--- START ---

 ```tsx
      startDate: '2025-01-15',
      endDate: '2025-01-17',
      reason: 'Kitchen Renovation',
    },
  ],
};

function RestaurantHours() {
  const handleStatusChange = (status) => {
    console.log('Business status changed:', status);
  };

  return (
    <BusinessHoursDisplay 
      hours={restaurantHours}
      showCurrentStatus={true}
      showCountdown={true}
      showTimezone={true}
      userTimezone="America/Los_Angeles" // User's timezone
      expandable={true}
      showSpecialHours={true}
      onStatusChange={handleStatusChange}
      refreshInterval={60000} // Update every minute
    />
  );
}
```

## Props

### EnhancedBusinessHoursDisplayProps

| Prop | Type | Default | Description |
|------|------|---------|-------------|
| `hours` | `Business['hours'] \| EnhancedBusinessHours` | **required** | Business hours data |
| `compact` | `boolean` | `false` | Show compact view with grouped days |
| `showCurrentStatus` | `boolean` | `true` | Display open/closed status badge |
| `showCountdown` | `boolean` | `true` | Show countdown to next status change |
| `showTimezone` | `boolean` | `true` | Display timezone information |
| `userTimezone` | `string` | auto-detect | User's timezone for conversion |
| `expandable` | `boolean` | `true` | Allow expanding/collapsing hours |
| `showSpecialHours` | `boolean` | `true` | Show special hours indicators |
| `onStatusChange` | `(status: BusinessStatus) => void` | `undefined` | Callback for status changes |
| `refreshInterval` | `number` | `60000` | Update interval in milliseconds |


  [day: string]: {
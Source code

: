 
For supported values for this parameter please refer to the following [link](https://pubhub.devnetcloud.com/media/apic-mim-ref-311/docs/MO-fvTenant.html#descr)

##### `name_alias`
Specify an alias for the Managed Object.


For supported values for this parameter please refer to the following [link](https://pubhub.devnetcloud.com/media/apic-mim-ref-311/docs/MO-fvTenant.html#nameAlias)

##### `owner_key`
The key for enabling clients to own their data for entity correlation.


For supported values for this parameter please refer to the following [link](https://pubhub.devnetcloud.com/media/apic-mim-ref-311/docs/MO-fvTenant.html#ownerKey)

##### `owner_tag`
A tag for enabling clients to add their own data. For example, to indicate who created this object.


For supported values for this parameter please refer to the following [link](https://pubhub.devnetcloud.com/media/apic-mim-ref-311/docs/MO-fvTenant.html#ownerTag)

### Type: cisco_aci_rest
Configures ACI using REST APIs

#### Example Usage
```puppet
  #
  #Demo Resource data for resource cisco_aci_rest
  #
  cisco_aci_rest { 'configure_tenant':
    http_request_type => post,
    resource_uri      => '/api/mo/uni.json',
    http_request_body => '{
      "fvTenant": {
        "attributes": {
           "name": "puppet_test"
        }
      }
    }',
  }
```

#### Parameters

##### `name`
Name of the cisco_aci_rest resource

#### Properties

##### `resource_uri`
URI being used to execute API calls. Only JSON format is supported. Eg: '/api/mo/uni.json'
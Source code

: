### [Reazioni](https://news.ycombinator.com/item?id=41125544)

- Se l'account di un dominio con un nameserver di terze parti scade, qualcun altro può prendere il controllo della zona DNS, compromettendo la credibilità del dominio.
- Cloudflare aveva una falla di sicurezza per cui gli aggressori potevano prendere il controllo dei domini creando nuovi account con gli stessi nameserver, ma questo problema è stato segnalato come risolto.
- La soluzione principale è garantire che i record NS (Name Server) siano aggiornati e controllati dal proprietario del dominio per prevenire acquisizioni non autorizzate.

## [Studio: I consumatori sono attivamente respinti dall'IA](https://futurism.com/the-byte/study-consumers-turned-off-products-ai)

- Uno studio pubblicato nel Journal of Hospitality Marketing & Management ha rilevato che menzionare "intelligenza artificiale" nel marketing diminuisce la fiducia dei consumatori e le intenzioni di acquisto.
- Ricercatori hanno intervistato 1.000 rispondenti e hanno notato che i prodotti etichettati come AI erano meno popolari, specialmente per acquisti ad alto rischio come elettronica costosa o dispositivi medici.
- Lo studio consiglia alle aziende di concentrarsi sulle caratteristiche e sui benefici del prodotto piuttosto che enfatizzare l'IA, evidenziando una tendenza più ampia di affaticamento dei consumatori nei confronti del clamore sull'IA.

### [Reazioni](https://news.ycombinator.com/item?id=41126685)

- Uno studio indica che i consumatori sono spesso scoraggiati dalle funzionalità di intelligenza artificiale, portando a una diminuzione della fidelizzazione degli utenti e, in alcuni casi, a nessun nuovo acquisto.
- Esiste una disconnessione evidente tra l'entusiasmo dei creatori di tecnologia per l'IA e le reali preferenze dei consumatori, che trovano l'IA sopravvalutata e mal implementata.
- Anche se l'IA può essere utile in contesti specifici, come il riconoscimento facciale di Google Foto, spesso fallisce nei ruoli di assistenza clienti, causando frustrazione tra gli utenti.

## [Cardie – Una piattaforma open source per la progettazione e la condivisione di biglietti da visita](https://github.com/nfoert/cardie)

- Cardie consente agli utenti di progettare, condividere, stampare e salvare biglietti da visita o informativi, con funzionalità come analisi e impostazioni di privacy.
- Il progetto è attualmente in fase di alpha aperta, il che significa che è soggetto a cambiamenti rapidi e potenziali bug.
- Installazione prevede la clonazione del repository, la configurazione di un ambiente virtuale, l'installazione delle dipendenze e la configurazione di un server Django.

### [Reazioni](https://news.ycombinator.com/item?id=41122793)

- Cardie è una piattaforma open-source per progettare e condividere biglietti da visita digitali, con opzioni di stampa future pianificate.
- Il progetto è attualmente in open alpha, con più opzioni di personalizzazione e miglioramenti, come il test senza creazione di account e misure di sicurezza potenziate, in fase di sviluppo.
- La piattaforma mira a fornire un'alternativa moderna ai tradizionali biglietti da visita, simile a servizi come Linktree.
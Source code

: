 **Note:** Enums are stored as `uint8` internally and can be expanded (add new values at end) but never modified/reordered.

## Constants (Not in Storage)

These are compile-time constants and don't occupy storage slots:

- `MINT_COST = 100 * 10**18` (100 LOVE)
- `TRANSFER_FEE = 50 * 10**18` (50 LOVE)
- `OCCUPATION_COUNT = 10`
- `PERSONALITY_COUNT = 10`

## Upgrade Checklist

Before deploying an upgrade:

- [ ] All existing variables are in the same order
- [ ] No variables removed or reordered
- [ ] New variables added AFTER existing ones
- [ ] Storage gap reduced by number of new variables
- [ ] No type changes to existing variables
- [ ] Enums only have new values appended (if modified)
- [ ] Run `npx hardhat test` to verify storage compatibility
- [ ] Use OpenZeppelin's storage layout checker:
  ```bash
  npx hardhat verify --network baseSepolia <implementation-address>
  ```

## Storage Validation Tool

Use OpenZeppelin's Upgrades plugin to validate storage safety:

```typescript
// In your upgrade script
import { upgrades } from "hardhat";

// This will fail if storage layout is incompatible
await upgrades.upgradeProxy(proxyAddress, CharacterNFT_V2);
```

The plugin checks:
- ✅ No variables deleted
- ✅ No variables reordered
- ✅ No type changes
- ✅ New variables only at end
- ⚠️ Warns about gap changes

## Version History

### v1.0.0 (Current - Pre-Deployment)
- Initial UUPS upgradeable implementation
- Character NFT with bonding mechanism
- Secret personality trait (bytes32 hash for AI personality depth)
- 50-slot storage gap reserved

--- END ---

▸ **Directions**
Read the material above and copy out each line holding "implementation".

▸ **Response for this exercise**
  npx hardhat verify --network baseSepolia <implementation-address>
- Initial UUPS upgradeable implementation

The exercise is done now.